La Pietà Bandini viene eseguita tra il 1547 e il 1555. Dopodiché Michelangelo conduce il senso del non finito alle estreme conseguenze con la Pietà Rondanini. Un'opera lentamente meditata, compiuta tra il 1552 e il 1564, anno della sua morte. Oltre dieci anni per un'opera sola. È l'opera della vita e della morte dell'artista. Un'opera sublime, che il destino vuole sia a Milano. Il più grande capolavoro del Rinascimento italiano, e non solo del Rinascimento, che condivide la sua gloria con il Cenacolo di Leonardo, che è dello stesso anno della Pietà vaticana di Michelangelo, il 1499. L'artista sembra essere consapevole della delicatezza, della fragilità di Cristo di fronte alla morte, nel momento della morte. Non è un Cristo eroico, o quello finitissimo, forbitissimo, della prima Pietà: è un Cristo debole, le cui gambe non hanno la forza di reggerlo in piedi, sono compiute ma cadono. Il suo corpo non è definito. Una figura, alla sinistra di Gesù, forse fu scolpita e poi staccata, perché tutto doveva ridursi, senza nessun'altra presenza, alla suprema dignità del rapporto tra madre e figlio. Maria sta dietro Gesù come per sostenerlo, pare offrire al figlio l'ultima forza, le ultime energie. Michelangelo mostra di essere assolutamente contemporaneo nel non finito dei due volti, dei quali non riusciamo a leggere i lineamenti. Sembra che egli non scolpisca corpi, ma anime, non Gesù e Maria ma ognuno di noi di fronte al mistero della morte e dell'essere madri e figli.

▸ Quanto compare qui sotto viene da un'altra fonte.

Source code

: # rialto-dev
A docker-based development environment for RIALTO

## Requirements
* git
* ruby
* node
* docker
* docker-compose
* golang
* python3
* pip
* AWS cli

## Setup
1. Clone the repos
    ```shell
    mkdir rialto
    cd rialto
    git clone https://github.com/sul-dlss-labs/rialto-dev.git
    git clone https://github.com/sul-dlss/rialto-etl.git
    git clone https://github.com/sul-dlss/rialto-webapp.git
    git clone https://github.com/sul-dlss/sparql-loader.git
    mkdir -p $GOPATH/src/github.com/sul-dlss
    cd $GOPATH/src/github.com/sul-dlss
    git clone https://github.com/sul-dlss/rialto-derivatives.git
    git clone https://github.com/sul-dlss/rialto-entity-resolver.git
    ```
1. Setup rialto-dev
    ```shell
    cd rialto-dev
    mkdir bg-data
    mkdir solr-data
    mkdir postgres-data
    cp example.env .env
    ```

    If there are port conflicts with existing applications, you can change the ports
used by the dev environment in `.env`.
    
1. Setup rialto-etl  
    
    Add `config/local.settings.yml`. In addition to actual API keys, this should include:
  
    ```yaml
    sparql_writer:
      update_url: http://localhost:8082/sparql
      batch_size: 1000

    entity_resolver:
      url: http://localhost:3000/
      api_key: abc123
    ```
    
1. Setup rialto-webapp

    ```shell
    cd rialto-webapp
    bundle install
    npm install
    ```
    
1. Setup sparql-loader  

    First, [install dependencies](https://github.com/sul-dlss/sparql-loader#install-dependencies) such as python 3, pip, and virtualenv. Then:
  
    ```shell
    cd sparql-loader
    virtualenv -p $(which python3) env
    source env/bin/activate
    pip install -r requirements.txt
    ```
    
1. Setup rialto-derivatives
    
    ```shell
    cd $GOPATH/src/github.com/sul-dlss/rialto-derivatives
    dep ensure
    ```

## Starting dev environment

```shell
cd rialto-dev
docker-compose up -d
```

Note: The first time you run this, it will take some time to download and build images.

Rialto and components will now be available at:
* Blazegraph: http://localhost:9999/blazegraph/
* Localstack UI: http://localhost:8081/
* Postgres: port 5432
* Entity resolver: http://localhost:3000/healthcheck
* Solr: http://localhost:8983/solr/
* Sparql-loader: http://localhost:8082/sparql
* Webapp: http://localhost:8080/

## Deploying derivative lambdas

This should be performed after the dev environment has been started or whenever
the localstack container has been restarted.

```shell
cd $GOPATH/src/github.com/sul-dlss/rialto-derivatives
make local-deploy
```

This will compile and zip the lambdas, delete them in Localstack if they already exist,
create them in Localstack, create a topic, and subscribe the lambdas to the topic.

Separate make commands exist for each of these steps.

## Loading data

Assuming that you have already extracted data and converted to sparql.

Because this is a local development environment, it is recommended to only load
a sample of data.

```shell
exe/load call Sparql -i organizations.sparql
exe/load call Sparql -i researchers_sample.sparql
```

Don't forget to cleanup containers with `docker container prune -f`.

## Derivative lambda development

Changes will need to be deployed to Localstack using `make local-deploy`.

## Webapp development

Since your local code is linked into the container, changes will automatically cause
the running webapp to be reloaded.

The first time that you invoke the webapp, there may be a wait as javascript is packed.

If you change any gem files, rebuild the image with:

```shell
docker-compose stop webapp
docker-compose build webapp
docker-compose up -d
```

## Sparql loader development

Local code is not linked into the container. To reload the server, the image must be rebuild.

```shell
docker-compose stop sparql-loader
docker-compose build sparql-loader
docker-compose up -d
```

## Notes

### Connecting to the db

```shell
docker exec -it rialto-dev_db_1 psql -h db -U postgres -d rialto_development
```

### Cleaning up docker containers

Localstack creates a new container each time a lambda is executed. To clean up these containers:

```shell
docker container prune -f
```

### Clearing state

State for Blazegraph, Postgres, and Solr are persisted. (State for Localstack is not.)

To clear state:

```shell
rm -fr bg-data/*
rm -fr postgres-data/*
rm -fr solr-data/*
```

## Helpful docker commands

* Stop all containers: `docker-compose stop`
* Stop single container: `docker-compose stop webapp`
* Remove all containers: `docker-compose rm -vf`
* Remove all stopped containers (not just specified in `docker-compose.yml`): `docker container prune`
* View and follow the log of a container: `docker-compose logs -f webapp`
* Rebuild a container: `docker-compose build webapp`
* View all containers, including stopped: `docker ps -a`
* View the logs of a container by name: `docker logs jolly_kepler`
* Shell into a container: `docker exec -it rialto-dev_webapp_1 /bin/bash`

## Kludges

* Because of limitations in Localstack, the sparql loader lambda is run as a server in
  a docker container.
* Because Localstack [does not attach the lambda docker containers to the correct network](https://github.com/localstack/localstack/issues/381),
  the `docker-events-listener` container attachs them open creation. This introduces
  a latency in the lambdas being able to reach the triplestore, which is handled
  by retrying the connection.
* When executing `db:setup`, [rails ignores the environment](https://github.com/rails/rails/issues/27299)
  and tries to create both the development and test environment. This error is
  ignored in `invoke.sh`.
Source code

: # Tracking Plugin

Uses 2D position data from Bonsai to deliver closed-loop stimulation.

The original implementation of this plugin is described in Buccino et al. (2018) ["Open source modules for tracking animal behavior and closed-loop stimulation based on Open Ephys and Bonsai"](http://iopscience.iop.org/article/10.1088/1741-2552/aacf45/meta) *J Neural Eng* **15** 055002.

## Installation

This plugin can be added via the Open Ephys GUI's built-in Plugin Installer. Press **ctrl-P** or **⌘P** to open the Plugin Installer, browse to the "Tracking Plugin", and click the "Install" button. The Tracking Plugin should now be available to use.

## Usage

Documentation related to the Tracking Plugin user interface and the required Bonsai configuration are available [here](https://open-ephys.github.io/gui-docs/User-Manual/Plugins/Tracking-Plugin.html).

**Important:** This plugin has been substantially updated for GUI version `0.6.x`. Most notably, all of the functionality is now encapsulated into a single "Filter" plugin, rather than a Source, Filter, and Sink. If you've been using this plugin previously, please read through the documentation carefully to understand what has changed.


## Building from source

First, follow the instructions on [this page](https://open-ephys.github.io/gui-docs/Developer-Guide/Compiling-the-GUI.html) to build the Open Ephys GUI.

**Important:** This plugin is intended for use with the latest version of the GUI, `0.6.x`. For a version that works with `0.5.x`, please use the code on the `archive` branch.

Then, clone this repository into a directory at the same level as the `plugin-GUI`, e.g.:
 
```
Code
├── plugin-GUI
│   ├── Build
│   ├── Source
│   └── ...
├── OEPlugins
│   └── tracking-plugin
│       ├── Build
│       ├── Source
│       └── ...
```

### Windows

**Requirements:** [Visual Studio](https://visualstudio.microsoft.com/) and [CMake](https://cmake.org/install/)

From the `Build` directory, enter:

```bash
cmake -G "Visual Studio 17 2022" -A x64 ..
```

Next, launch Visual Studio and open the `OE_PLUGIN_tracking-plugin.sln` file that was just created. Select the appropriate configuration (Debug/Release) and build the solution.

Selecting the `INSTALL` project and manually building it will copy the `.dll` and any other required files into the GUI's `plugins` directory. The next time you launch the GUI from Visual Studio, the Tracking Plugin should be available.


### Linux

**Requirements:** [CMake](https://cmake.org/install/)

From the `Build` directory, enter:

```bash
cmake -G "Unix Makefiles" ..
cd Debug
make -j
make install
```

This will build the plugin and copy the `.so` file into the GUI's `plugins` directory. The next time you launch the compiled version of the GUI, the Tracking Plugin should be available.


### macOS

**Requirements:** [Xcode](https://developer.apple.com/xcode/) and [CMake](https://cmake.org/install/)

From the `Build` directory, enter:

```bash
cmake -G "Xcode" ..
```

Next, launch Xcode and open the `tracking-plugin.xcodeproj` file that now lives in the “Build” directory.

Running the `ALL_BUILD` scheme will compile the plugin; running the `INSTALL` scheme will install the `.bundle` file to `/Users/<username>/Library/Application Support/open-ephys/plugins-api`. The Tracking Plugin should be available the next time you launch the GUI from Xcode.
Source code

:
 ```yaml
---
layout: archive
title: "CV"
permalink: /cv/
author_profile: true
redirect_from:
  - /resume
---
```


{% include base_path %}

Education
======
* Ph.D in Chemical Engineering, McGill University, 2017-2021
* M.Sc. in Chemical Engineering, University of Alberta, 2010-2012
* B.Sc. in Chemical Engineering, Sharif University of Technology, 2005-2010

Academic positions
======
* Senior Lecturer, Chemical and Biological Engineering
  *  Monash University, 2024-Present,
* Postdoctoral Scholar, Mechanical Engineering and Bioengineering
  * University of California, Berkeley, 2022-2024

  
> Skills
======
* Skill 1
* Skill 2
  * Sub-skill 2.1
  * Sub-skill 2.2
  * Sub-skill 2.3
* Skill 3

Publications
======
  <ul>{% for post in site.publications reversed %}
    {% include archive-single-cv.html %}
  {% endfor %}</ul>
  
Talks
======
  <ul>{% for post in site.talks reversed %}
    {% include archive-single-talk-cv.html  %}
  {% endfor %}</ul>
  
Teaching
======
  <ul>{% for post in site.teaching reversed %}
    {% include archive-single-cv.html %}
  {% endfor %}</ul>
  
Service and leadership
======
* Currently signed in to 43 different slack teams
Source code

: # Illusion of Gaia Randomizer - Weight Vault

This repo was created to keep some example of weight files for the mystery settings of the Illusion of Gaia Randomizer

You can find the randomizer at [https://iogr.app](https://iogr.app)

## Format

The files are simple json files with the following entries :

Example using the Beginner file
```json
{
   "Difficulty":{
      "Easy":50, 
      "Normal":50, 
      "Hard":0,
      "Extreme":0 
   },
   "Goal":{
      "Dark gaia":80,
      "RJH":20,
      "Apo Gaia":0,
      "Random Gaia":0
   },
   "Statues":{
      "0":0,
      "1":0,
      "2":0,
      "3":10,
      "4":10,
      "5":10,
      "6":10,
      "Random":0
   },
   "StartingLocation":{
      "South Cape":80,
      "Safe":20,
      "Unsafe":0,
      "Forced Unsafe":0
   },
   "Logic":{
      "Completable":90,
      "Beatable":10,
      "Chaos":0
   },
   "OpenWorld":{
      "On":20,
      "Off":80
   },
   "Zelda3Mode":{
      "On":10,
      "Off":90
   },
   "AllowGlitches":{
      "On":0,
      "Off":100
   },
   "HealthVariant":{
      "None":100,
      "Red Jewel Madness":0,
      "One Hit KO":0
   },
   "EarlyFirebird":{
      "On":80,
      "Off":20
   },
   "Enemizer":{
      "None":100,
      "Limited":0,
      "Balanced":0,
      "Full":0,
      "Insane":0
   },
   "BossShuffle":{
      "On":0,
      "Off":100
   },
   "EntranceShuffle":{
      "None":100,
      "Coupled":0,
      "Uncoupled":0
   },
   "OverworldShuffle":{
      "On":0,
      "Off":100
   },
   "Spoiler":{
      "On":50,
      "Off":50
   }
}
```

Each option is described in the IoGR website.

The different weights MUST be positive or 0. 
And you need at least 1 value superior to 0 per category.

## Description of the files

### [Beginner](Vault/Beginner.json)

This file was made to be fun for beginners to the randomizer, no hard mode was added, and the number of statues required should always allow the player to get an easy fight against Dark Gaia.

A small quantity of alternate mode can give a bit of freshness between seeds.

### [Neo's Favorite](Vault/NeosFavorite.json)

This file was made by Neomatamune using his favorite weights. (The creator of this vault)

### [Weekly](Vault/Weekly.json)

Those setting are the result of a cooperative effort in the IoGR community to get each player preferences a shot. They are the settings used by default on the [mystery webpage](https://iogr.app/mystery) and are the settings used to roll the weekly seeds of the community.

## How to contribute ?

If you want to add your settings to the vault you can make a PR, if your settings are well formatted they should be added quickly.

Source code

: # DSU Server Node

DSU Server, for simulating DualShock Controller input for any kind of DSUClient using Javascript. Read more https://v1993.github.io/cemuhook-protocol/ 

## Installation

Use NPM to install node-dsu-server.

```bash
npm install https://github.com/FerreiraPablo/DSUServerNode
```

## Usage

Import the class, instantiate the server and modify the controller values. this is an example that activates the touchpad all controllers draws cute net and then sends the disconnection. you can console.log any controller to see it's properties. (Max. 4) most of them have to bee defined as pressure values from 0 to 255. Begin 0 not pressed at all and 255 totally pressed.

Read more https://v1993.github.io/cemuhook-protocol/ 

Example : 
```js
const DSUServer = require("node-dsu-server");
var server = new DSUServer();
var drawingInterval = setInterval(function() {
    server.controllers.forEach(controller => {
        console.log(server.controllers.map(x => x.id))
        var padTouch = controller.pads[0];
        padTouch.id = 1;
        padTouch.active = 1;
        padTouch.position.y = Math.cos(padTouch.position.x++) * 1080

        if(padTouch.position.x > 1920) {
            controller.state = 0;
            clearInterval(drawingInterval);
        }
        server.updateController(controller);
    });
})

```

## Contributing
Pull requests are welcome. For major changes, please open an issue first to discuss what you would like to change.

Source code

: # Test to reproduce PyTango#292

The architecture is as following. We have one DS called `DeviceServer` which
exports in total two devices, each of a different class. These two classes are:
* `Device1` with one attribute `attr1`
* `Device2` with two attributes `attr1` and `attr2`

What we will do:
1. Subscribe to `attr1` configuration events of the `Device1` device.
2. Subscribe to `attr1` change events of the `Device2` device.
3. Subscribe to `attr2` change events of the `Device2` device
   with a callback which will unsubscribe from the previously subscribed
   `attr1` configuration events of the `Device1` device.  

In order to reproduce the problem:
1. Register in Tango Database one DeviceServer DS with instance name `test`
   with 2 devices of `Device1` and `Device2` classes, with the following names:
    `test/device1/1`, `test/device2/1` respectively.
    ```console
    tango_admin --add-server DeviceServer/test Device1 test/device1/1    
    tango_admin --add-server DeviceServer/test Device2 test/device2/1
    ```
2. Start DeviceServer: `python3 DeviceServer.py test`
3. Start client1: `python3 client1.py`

La Pietà Rondanini rappresenta ciò che è spirito, ciò che ci lega a Dio. Alla luce di quest'opera si rende chiara la volontà, sin dalla prima Pietà, di rappresentare ciò che è ineffabile, ciò che è irrappresentabile, ciò che è dentro di noi. Comprata nel 1952 per volontà del sindaco di Milano Antonio Greppi - uno dei più grandi acquisti che una città potesse fare -, la Pietà Rondanini è stata esposta nel 1956 in un allestimento memorabile, straordinario, uno dei più belli del Novecento, celebrato come esempio di museografia, opera di BBPR, il gruppo di architetti costituito a Milano nel 1932 da Gian Luigi Banfi, Lodovico Barbiano di Belgiojoso, Enrico Peressutti ed Ernesto Nathan Rogers, autori anche della Torre Velasca.
BBPR aveva progettato un allestimento che prevedeva una parete, come un paravento grigio, dalla superficie scabra: quanto di più alto si possa immaginare per isolare il visitatore nella meditazione, nella religiosa concentrazione, cosicché non abbia nulla a che fare con tutto ciò che sta intorno all'opera.Lo schema era già stato indicato da Medardo Rosso: quando un'opera è non finita, essa ha un solo punto di vista, quello in cui lo scultore decide che l'opera debba essere guardata nella sua totalità. Soli davanti a Dio.